(Saved entries)
⁂

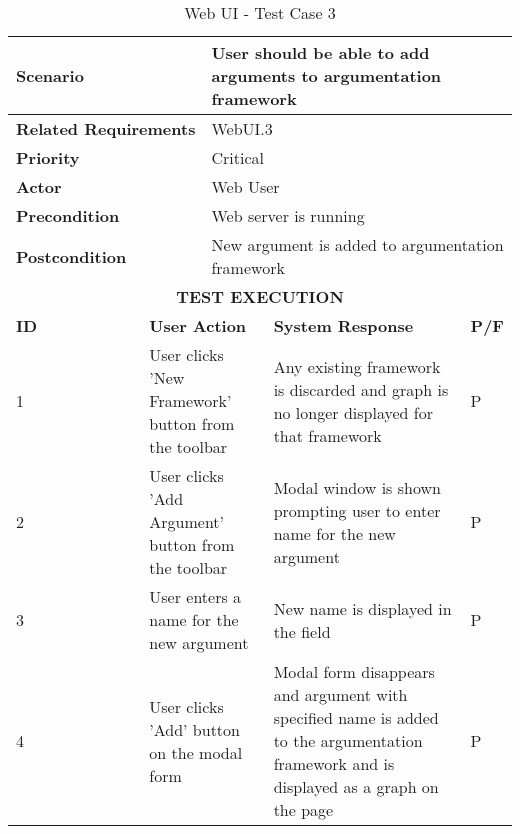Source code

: \begin{longtable}[c]{p{}|p{}|p{}|p{}|p{}}
	\caption{Web UI - Test Case 3}
	\label{table:testcase3} \\
	\hline
	\multicolumn{2}{p{0.3\textwidth}}{\textbf{Scenario}} & \multicolumn{3}{p{0.6\textwidth}}{User should be able to add arguments to argumentation framework} \\ 
	\hline
	\endfirsthead
	\endhead
	\multicolumn{2}{p{0.3\textwidth}}{\textbf{Related Requirements}} & \multicolumn{3}{p{0.6\textwidth}}{WebUI.3} \\ 
	\hline
	\multicolumn{2}{p{0.3\textwidth}}{\textbf{Priority}} & \multicolumn{3}{p{0.6\textwidth}}{Critical} \\ 
	\hline
	\multicolumn{2}{p{0.3\textwidth}}{\textbf{Actor}} & \multicolumn{3}{p{0.6\textwidth}}{Web User} \\ 
	\hline
	\multicolumn{2}{p{0.3\textwidth}}{\textbf{Precondition}} & \multicolumn{3}{p{0.6\textwidth}}{Web server is running} \\ 
	\hline
	\multicolumn{2}{p{0.3\textwidth}}{\textbf{Postcondition}} & \multicolumn{3}{p{0.6\textwidth}}{New argument is added to argumentation framework} \\ 
	\hline
	\multicolumn{5}{c}{\cellcolor{grey}\textbf{TEST EXECUTION}} \\ 
	\hline
	\textbf{ID} & \multicolumn{2}{|p{0.4\textwidth}|}{\textbf{User Action}} & \textbf{System Response} & \textbf{P/F} \\ 
	\hline
	1 & \multicolumn{2}{|p{0.4\textwidth}|}{User clicks 'New Framework' button from the toolbar} & Any existing framework is discarded and graph is no longer displayed for that framework & P \\ 
	\hline
	2 & \multicolumn{2}{|p{0.4\textwidth}|}{User clicks 'Add Argument' button from the toolbar} & Modal window is shown prompting user to enter name for the new argument & P \\ 
	\hline
	3 & \multicolumn{2}{|p{0.4\textwidth}|}{User enters a name for the new argument} & New name is displayed in the field & P \\ 
	\hline
	4 & \multicolumn{2}{|p{0.4\textwidth}|}{User clicks 'Add' button on the modal form} & Modal form disappears and argument with specified name is added to the argumentation framework and is displayed as a graph on the page & P \\ 
	\hline
\end{longtable}

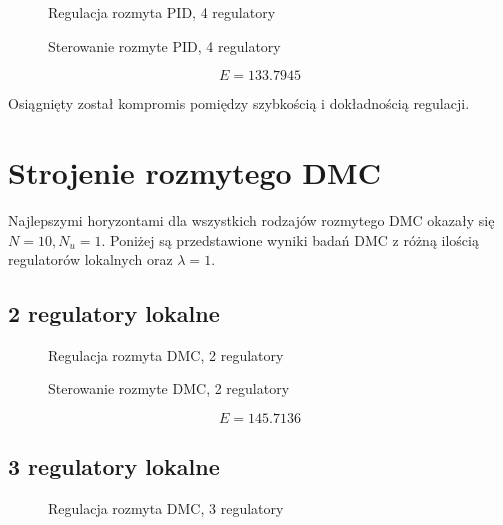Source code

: \begin{figure}[H]
\centering

\caption{Regulacja rozmyta PID, 4 regulatory}
\end{figure}

\begin{figure}[H]
\centering

\caption{Sterowanie rozmyte PID, 4 regulatory}
\end{figure}

\begin{equation}
    E = \num{133,7945}
\end{equation}

Osiągnięty został kompromis pomiędzy szybkością i dokładnością regulacji.

\section{Strojenie rozmytego DMC}

Najlepszymi horyzontami dla wszystkich rodzajów rozmytego DMC okazały się $N = 10, N_u = 1$. Poniżej są przedstawione wyniki badań DMC z różną ilością regulatorów lokalnych oraz $\lambda = 1$.

\subsection{2 regulatory lokalne}

\begin{figure}[H]
\centering

\caption{Regulacja rozmyta DMC, 2 regulatory}
\end{figure}

\begin{figure}[H]
\centering

\caption{Sterowanie rozmyte DMC, 2 regulatory}
\end{figure}

\begin{equation}
    E = \num{145,7136}
\end{equation}

\subsection{3 regulatory lokalne}

\begin{figure}[H]
\centering

\caption{Regulacja rozmyta DMC, 3 regulatory}
\end{figure}

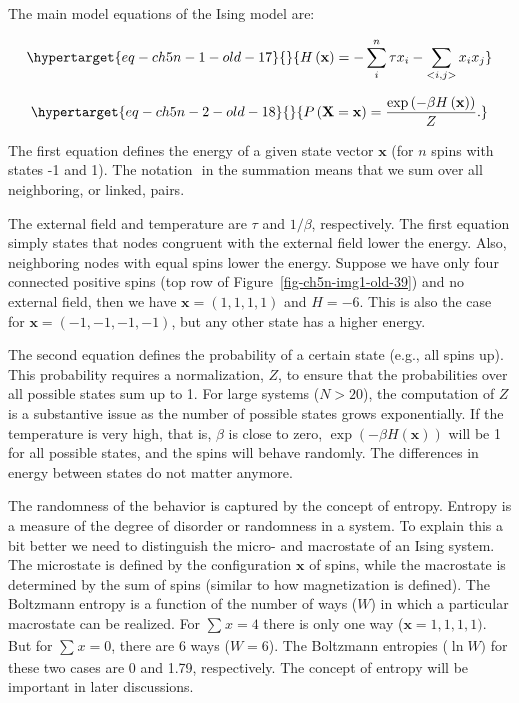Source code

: \documentclass[
  a4paper,
  DIV=11,
  numbers=noendperiod,
  oneside]{scrreprt}
\begin{document}
The main model equations of the Ising model are:

\begin{equation}\protect\hypertarget{eq-ch5n-1-old-17}{}{
H\left( \mathbf{x} \right) = - \sum_{i}^{n}{\tau x_{i}} - \sum_{< i,j >}^{}{x_{i}x_{j}}}\label{eq-ch5n-1-old-17}\end{equation}

\begin{equation}\protect\hypertarget{eq-ch5n-2-old-18}{}{
P\left( \mathbf{X} = \mathbf{x} \right) = \frac{\exp\left( - \beta H\left( \mathbf{x} \right) \right)}{Z}.}\label{eq-ch5n-2-old-18}\end{equation}

The first equation defines the energy of a given state vector
\(\mathbf{x}\) (for \(n\) spins with states -1 and 1). The notation
\(< i,j >\) in the summation means that we sum over all neighboring, or
linked, pairs.

The external field and temperature are \(\tau\) and \(1/\beta\),
respectively. The first equation simply states that nodes congruent with
the external field lower the energy. Also, neighboring nodes with equal
spins lower the energy. Suppose we have only four connected positive
spins (top row of Figure~\ref{fig-ch5n-img1-old-39}) and no external
field, then we have \(\mathbf{x} = (1,1,1,1)\) and \(H = - 6\). This is
also the case for \(\mathbf{x} = ( - 1, - 1, - 1, - 1)\), but any other
state has a higher energy.

The second equation defines the probability of a certain state (e.g.,
all spins up). This probability requires a normalization, \(Z\), to
ensure that the probabilities over all possible states sum up to 1. For
large systems (\(N > 20\)), the computation of \(Z\) is a substantive
issue as the number of possible states grows exponentially. If the
temperature is very high, that is, \(\beta\) is close to zero,
\(\exp\left( - \beta H\left( \mathbf{x} \right) \right)\) will be 1 for
all possible states, and the spins will behave randomly. The differences
in energy between states do not matter anymore.

The randomness of the behavior is captured by the concept of entropy.
Entropy is a measure of the degree of disorder or randomness in a
system. To explain this a bit better we need to distinguish the micro-
and macrostate of an Ising system. The microstate is defined by the
configuration \(\mathbf{x}\) of spins, while the macrostate is
determined by the sum of spins (similar to how magnetization is
defined). The Boltzmann entropy is a function of the number of ways
(\(W\)) in which a particular macrostate can be realized. For
\(\sum_{}^{}x = 4\) there is only one way (\(\mathbf{x} = 1,1,1,1)\).
But for \(\sum_{}^{}x = 0\), there are 6 ways (\(W = 6\)). The Boltzmann
entropies (\(\ln W)\) for these two cases are 0 and 1.79, respectively.
The concept of entropy will be important in later discussions.
\end{document}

⁂

_Work instructions_
Each of the entries above must be copied exactly, but the pictures stay out.

_Response to this exercise_
Source code

: \begin{longtable}[c]{p{}|p{}|p{}|p{}|p{}}
	\caption{Web UI - Test Case 3}
	\label{table:testcase3} \\
	\hline
	\multicolumn{2}{p{0.3\textwidth}}{\textbf{Scenario}} & \multicolumn{3}{p{0.6\textwidth}}{User should be able to add arguments to argumentation framework} \\ 
	\hline
	\endfirsthead
	\endhead
	\multicolumn{2}{p{0.3\textwidth}}{\textbf{Related Requirements}} & \multicolumn{3}{p{0.6\textwidth}}{WebUI.3} \\ 
	\hline
	\multicolumn{2}{p{0.3\textwidth}}{\textbf{Priority}} & \multicolumn{3}{p{0.6\textwidth}}{Critical} \\ 
	\hline
	\multicolumn{2}{p{0.3\textwidth}}{\textbf{Actor}} & \multicolumn{3}{p{0.6\textwidth}}{Web User} \\ 
	\hline
	\multicolumn{2}{p{0.3\textwidth}}{\textbf{Precondition}} & \multicolumn{3}{p{0.6\textwidth}}{Web server is running} \\ 
	\hline
	\multicolumn{2}{p{0.3\textwidth}}{\textbf{Postcondition}} & \multicolumn{3}{p{0.6\textwidth}}{New argument is added to argumentation framework} \\ 
	\hline
	\multicolumn{5}{c}{\cellcolor{grey}\textbf{TEST EXECUTION}} \\ 
	\hline
	\textbf{ID} & \multicolumn{2}{|p{0.4\textwidth}|}{\textbf{User Action}} & \textbf{System Response} & \textbf{P/F} \\ 
	\hline
	1 & \multicolumn{2}{|p{0.4\textwidth}|}{User clicks 'New Framework' button from the toolbar} & Any existing framework is discarded and graph is no longer displayed for that framework & P \\ 
	\hline
	2 & \multicolumn{2}{|p{0.4\textwidth}|}{User clicks 'Add Argument' button from the toolbar} & Modal window is shown prompting user to enter name for the new argument & P \\ 
	\hline
	3 & \multicolumn{2}{|p{0.4\textwidth}|}{User enters a name for the new argument} & New name is displayed in the field & P \\ 
	\hline
	4 & \multicolumn{2}{|p{0.4\textwidth}|}{User clicks 'Add' button on the modal form} & Modal form disappears and argument with specified name is added to the argumentation framework and is displayed as a graph on the page & P \\ 
	\hline
\end{longtable}

Source code

: \begin{figure}[H]
\centering

\caption{Regulacja rozmyta PID, 4 regulatory}
\end{figure}

\begin{figure}[H]
\centering

\caption{Sterowanie rozmyte PID, 4 regulatory}
\end{figure}

\begin{equation}
    E = \num{133,7945}
\end{equation}

Osiągnięty został kompromis pomiędzy szybkością i dokładnością regulacji.

\section{Strojenie rozmytego DMC}

Najlepszymi horyzontami dla wszystkich rodzajów rozmytego DMC okazały się $N = 10, N_u = 1$. Poniżej są przedstawione wyniki badań DMC z różną ilością regulatorów lokalnych oraz $\lambda = 1$.

\subsection{2 regulatory lokalne}

\begin{figure}[H]
\centering

\caption{Regulacja rozmyta DMC, 2 regulatory}
\end{figure}

\begin{figure}[H]
\centering

\caption{Sterowanie rozmyte DMC, 2 regulatory}
\end{figure}

\begin{equation}
    E = \num{145,7136}
\end{equation}

\subsection{3 regulatory lokalne}

\begin{figure}[H]
\centering

\caption{Regulacja rozmyta DMC, 3 regulatory}
\end{figure}

Source code

: \documentclass[
  a4paper,
  DIV=11,
  numbers=noendperiod,
  oneside]{scrreprt}
\begin{document}
The main model equations of the Ising model are:

\begin{equation}\protect\hypertarget{eq-ch5n-1-old-17}{}{
H\left( \mathbf{x} \right) = - \sum_{i}^{n}{\tau x_{i}} - \sum_{< i,j >}^{}{x_{i}x_{j}}}\label{eq-ch5n-1-old-17}\end{equation}

\begin{equation}\protect\hypertarget{eq-ch5n-2-old-18}{}{
P\left( \mathbf{X} = \mathbf{x} \right) = \frac{\exp\left( - \beta H\left( \mathbf{x} \right) \right)}{Z}.}\label{eq-ch5n-2-old-18}\end{equation}

The first equation defines the energy of a given state vector
\(\mathbf{x}\) (for \(n\) spins with states -1 and 1). The notation
\(< i,j >\) in the summation means that we sum over all neighboring, or
linked, pairs.

The external field and temperature are \(\tau\) and \(1/\beta\),
respectively. The first equation simply states that nodes congruent with
the external field lower the energy. Also, neighboring nodes with equal
spins lower the energy. Suppose we have only four connected positive
spins (top row of Figure~\ref{fig-ch5n-img1-old-39}) and no external
field, then we have \(\mathbf{x} = (1,1,1,1)\) and \(H = - 6\). This is
also the case for \(\mathbf{x} = ( - 1, - 1, - 1, - 1)\), but any other
state has a higher energy.

The second equation defines the probability of a certain state (e.g.,
all spins up). This probability requires a normalization, \(Z\), to
ensure that the probabilities over all possible states sum up to 1. For
large systems (\(N > 20\)), the computation of \(Z\) is a substantive
issue as the number of possible states grows exponentially. If the
temperature is very high, that is, \(\beta\) is close to zero,
\(\exp\left( - \beta H\left( \mathbf{x} \right) \right)\) will be 1 for
all possible states, and the spins will behave randomly. The differences
in energy between states do not matter anymore.

The randomness of the behavior is captured by the concept of entropy.
Entropy is a measure of the degree of disorder or randomness in a
system. To explain this a bit better we need to distinguish the micro-
and macrostate of an Ising system. The microstate is defined by the
configuration \(\mathbf{x}\) of spins, while the macrostate is
determined by the sum of spins (similar to how magnetization is
defined). The Boltzmann entropy is a function of the number of ways
(\(W\)) in which a particular macrostate can be realized. For
\(\sum_{}^{}x = 4\) there is only one way (\(\mathbf{x} = 1,1,1,1)\).
But for \(\sum_{}^{}x = 0\), there are 6 ways (\(W = 6\)). The Boltzmann
entropies (\(\ln W)\) for these two cases are 0 and 1.79, respectively.
The concept of entropy will be important in later discussions.
\end{document}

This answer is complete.